This is not an easy question to ask. On the surface many of us would firmly reinforce the right to have an opinion and equally the right to express it.
In the West we live in what is deemed as a pillar of example for democracy and free speech. It is therefore very common to hear people proclaim they have a right to their opinion.
I question this; I question our right to have an opinion. It has been my experience on a number of occasions that I have defended and expressed an opinion, only to find upon further enquiry that it has no validity. This is not an easy thing to face; it sends you to further depths of exploring the world in which you think you live.
I do hope you are with me in this line of questioning, no matter how difficult it may feel. It may emerge feelings of anger or frustration, but the journey is worth it.
What is it to truly have an opinion?
What is the opinion being expressed founded on?
To truly have an opinion takes an immense responsibility, a responsibility to understand what you are speaking, to question the thought process, to be open to the possibility of being incorrect.

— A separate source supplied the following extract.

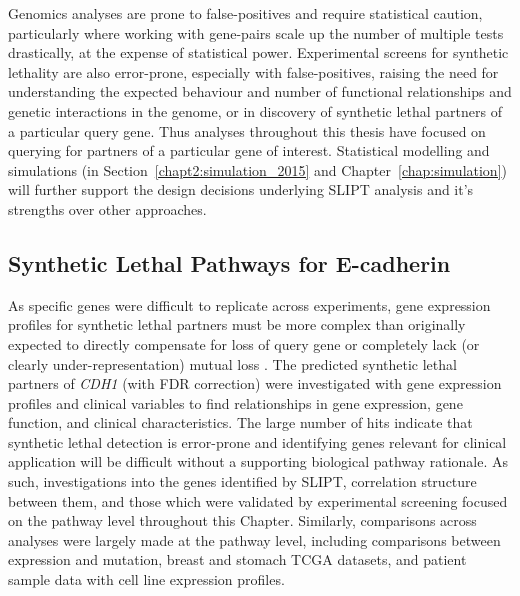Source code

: Genomics analyses are prone to false-positives and require statistical caution, particularly where working with gene-pairs scale up the number of multiple tests drastically, at the expense of statistical power.  Experimental screens for synthetic lethality are also error-prone, especially with false-positives, raising the need for understanding the expected behaviour and number of functional relationships and genetic interactions in the genome, or in discovery of synthetic lethal partners of a particular query gene. Thus analyses throughout this thesis have focused on querying for partners of a particular gene of interest. Statistical modelling and simulations (in Section~\ref{chapt2:simulation_2015} and Chapter~\ref{chap:simulation}) will further support the design decisions underlying \gls{SLIPT} analysis and it's strengths over other approaches.

\subsection{Synthetic Lethal Pathways for E-cadherin}

As specific genes were difficult to replicate across experiments, gene expression profiles for synthetic lethal partners must be more complex than originally expected to directly compensate for loss of query gene or completely lack (or clearly under-represent\-ation) mutual loss \citep{Kelly2013, Jerby2014, Lu2015}. The predicted synthetic lethal partners of \textit{CDH1} (with FDR correction) were investigated with gene expression profiles and clinical variables to find relationships in gene expression, gene function, and clinical characteristics. The large number of hits indicate that synthetic lethal detection is error-prone and identifying genes relevant for clinical application will be difficult without a supporting biological pathway rationale. As such, investigations into the genes identified by \gls{SLIPT}, correlation structure between them, and those which were validated by experimental screening \citep{Telford2015} focused on the pathway level throughout this Chapter. Similarly, comparisons across analyses were largely made at the pathway level, including comparisons between expression and mutation, breast and stomach TCGA datasets, and patient sample data with cell line expression profiles.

Above all else it is the grace to know, to deeply understand the intention that lies behind the expression of your thought process.
When we come from a place of responsibility in what we speak and express, it has the ability to change the way we communicate. It changes how we look at things, it changes the way we operate in our daily lives. When you take this responsibility on, rather than mindlessly speak, you look into the subject intensely. To truly understand what is driving this impulse to express is an aspect of freedom, the freedom to explore as an individual.
Often the expression of opinion in our society is a mere act of mimicry. Few understand the responsibility it takes to truly have an opinion, to truly understand the impact and vibration it has in forming our reality.
Are you any different?
Do you have a right to your opinion?